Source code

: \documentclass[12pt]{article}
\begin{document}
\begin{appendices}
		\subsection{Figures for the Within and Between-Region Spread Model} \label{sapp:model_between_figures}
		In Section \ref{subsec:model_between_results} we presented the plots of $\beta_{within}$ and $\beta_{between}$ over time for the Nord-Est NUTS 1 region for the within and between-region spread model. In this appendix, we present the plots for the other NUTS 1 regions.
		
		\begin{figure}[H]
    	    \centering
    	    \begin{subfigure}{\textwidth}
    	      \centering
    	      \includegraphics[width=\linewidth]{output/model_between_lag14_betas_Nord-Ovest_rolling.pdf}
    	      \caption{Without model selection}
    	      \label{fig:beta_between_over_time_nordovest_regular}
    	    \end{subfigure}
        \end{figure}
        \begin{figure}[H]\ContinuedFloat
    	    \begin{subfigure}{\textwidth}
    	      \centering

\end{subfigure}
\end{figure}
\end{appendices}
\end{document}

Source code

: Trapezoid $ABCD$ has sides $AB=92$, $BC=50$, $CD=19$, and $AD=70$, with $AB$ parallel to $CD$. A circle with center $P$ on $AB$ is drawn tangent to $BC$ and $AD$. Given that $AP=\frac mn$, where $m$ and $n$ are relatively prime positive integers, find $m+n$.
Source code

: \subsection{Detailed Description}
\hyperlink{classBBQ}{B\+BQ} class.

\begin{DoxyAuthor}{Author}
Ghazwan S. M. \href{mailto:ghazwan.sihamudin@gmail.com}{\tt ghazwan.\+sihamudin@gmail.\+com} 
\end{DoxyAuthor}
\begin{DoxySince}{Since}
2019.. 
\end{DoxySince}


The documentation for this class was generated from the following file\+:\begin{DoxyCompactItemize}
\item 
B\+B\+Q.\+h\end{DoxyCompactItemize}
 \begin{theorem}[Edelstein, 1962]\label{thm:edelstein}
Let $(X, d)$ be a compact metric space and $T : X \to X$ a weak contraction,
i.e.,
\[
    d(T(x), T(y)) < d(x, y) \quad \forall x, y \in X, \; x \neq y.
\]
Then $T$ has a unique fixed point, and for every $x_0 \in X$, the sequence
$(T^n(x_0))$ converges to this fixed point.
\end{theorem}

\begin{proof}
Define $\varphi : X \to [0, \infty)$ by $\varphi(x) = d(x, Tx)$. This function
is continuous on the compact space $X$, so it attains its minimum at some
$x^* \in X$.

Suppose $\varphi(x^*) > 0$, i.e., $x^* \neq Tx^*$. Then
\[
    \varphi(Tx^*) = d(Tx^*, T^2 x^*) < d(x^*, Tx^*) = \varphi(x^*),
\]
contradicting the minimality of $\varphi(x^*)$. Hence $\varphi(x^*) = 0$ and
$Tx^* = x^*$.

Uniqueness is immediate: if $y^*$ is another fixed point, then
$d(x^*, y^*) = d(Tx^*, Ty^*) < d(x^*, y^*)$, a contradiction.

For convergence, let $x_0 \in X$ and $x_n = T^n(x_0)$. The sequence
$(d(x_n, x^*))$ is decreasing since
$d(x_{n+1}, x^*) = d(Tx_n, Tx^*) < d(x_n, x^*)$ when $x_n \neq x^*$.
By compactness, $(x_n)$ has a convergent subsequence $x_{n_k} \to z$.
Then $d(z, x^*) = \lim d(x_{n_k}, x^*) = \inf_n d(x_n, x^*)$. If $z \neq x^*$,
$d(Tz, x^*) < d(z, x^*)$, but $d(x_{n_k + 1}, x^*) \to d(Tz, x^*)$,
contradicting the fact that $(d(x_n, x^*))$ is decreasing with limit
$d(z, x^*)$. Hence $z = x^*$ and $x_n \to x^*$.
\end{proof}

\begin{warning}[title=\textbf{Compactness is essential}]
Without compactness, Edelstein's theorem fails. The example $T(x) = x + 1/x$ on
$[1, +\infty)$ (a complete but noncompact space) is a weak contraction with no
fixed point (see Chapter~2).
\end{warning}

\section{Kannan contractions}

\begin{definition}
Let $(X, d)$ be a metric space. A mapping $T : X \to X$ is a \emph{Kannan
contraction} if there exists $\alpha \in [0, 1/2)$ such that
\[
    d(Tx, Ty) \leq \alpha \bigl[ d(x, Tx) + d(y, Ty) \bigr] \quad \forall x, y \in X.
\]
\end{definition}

= What the exercise asks =
An acceptable answer repeats every entry exactly, with nothing omitted.

= Answer to the problem =
Source code

: \documentclass[12pt]{article}
\begin{document}
\begin{appendices}
		\subsection{Figures for the Within and Between-Region Spread Model} \label{sapp:model_between_figures}
		In Section \ref{subsec:model_between_results} we presented the plots of $\beta_{within}$ and $\beta_{between}$ over time for the Nord-Est NUTS 1 region for the within and between-region spread model. In this appendix, we present the plots for the other NUTS 1 regions.
		
		\begin{figure}[H]
    	    \centering
    	    \begin{subfigure}{\textwidth}
    	      \centering
    	      \includegraphics[width=\linewidth]{output/model_between_lag14_betas_Nord-Ovest_rolling.pdf}
    	      \caption{Without model selection}
    	      \label{fig:beta_between_over_time_nordovest_regular}
    	    \end{subfigure}
        \end{figure}
        \begin{figure}[H]\ContinuedFloat
    	    \begin{subfigure}{\textwidth}
    	      \centering

\end{subfigure}
\end{figure}
\end{appendices}
\end{document}

Source code

: Trapezoid $ABCD$ has sides $AB=92$, $BC=50$, $CD=19$, and $AD=70$, with $AB$ parallel to $CD$. A circle with center $P$ on $AB$ is drawn tangent to $BC$ and $AD$. Given that $AP=\frac mn$, where $m$ and $n$ are relatively prime positive integers, find $m+n$.
Source code

: \subsection{Detailed Description}
\hyperlink{classBBQ}{B\+BQ} class.

\begin{DoxyAuthor}{Author}
Ghazwan S. M. \href{mailto:ghazwan.sihamudin@gmail.com}{\tt ghazwan.\+sihamudin@gmail.\+com} 
\end{DoxyAuthor}
\begin{DoxySince}{Since}
2019.. 
\end{DoxySince}


The documentation for this class was generated from the following file\+:\begin{DoxyCompactItemize}
\item 
B\+B\+Q.\+h\end{DoxyCompactItemize}
 \begin{theorem}[Edelstein, 1962]\label{thm:edelstein}
Let $(X, d)$ be a compact metric space and $T : X \to X$ a weak contraction,
i.e.,
\[
    d(T(x), T(y)) < d(x, y) \quad \forall x, y \in X, \; x \neq y.
\]
Then $T$ has a unique fixed point, and for every $x_0 \in X$, the sequence
$(T^n(x_0))$ converges to this fixed point.
\end{theorem}

\begin{proof}
Define $\varphi : X \to [0, \infty)$ by $\varphi(x) = d(x, Tx)$. This function
is continuous on the compact space $X$, so it attains its minimum at some
$x^* \in X$.

Suppose $\varphi(x^*) > 0$, i.e., $x^* \neq Tx^*$. Then
\[
    \varphi(Tx^*) = d(Tx^*, T^2 x^*) < d(x^*, Tx^*) = \varphi(x^*),
\]
contradicting the minimality of $\varphi(x^*)$. Hence $\varphi(x^*) = 0$ and
$Tx^* = x^*$.

Uniqueness is immediate: if $y^*$ is another fixed point, then
$d(x^*, y^*) = d(Tx^*, Ty^*) < d(x^*, y^*)$, a contradiction.

For convergence, let $x_0 \in X$ and $x_n = T^n(x_0)$. The sequence
$(d(x_n, x^*))$ is decreasing since
$d(x_{n+1}, x^*) = d(Tx_n, Tx^*) < d(x_n, x^*)$ when $x_n \neq x^*$.
By compactness, $(x_n)$ has a convergent subsequence $x_{n_k} \to z$.
Then $d(z, x^*) = \lim d(x_{n_k}, x^*) = \inf_n d(x_n, x^*)$. If $z \neq x^*$,
$d(Tz, x^*) < d(z, x^*)$, but $d(x_{n_k + 1}, x^*) \to d(Tz, x^*)$,
contradicting the fact that $(d(x_n, x^*))$ is decreasing with limit
$d(z, x^*)$. Hence $z = x^*$ and $x_n \to x^*$.
\end{proof}

\begin{warning}[title=\textbf{Compactness is essential}]
Without compactness, Edelstein's theorem fails. The example $T(x) = x + 1/x$ on
$[1, +\infty)$ (a complete but noncompact space) is a weak contraction with no
fixed point (see Chapter~2).
\end{warning}

\section{Kannan contractions}

\begin{definition}
Let $(X, d)$ be a metric space. A mapping $T : X \to X$ is a \emph{Kannan
contraction} if there exists $\alpha \in [0, 1/2)$ such that
\[
    d(Tx, Ty) \leq \alpha \bigl[ d(x, Tx) + d(y, Ty) \bigr] \quad \forall x, y \in X.
\]
\end{definition}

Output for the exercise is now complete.